Records contained in a dataset:
____________________

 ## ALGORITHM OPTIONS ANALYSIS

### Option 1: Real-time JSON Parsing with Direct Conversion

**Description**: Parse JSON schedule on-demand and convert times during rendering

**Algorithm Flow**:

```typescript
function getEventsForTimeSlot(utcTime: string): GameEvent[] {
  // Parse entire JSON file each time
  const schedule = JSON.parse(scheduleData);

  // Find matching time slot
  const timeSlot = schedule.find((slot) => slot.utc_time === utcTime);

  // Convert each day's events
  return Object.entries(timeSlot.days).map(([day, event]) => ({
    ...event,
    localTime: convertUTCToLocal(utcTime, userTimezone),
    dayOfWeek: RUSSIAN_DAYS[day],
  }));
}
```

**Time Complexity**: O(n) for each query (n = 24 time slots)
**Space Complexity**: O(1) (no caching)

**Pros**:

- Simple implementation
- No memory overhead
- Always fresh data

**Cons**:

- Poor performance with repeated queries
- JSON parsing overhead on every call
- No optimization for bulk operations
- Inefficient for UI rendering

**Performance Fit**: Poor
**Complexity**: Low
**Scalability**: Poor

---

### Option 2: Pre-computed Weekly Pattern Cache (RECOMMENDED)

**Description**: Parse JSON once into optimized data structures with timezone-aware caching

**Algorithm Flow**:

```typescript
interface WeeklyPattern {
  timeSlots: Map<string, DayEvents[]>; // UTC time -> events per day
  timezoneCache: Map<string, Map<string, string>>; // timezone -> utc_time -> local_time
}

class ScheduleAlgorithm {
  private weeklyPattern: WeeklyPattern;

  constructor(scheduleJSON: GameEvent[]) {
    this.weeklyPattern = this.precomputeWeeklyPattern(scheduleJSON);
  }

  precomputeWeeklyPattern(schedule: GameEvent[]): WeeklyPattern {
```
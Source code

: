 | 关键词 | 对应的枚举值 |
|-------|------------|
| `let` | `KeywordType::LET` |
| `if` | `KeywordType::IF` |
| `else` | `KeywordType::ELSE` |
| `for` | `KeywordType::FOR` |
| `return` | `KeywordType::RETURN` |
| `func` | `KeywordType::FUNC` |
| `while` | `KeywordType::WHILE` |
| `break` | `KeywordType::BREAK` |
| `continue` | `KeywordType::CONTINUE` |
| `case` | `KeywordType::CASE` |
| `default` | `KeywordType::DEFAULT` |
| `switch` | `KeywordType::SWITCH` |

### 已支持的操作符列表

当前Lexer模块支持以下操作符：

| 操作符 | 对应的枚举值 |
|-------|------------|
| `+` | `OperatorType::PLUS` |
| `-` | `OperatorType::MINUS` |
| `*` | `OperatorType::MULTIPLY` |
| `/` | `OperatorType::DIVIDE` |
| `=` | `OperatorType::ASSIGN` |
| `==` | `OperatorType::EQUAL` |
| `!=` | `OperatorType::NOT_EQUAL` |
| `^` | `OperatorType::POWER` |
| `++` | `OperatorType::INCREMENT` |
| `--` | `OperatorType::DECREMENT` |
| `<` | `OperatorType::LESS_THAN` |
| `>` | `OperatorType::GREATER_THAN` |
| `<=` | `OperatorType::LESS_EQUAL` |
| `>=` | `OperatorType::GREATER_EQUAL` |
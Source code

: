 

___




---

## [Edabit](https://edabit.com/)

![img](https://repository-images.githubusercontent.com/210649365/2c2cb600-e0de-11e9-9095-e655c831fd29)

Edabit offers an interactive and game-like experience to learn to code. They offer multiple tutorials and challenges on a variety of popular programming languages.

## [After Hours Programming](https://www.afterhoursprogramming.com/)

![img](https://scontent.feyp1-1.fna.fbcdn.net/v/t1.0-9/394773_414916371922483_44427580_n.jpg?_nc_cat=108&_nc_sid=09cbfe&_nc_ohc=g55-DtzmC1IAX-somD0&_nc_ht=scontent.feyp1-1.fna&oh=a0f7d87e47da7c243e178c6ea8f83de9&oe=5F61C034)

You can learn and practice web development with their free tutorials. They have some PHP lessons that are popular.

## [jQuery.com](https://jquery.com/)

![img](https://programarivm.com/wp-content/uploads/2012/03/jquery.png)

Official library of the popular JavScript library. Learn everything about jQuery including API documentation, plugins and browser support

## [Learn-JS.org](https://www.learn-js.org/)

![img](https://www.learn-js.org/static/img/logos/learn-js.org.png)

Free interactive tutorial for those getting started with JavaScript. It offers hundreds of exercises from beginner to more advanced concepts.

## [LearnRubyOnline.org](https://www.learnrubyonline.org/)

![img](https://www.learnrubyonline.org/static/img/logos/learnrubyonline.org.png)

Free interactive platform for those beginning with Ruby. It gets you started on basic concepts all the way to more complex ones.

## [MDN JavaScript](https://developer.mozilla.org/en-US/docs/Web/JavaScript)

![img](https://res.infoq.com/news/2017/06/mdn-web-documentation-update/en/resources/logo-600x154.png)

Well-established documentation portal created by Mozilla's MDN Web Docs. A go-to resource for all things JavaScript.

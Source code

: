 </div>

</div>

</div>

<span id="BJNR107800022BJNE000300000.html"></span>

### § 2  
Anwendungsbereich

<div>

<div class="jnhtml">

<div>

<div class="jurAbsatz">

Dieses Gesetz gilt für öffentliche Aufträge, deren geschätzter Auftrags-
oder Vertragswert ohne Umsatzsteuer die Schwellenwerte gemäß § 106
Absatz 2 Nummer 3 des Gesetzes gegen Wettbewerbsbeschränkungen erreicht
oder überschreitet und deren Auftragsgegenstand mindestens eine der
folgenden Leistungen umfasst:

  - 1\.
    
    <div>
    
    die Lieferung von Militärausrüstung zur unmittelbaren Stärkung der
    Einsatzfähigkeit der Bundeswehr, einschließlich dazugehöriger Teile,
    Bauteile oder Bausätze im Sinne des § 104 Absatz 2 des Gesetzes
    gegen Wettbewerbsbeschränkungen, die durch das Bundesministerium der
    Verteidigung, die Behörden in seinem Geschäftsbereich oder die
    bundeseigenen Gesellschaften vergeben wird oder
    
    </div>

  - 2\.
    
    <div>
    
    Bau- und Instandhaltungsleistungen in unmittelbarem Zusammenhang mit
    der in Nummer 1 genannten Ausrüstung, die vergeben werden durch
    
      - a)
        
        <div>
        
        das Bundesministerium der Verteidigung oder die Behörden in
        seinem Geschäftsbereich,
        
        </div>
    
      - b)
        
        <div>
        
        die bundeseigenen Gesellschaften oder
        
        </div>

____________________

_WORK REQUEST_
Within the data above, how many lines include the string "vergeben"? Only the number is required.

_RESPONSE AREA_
2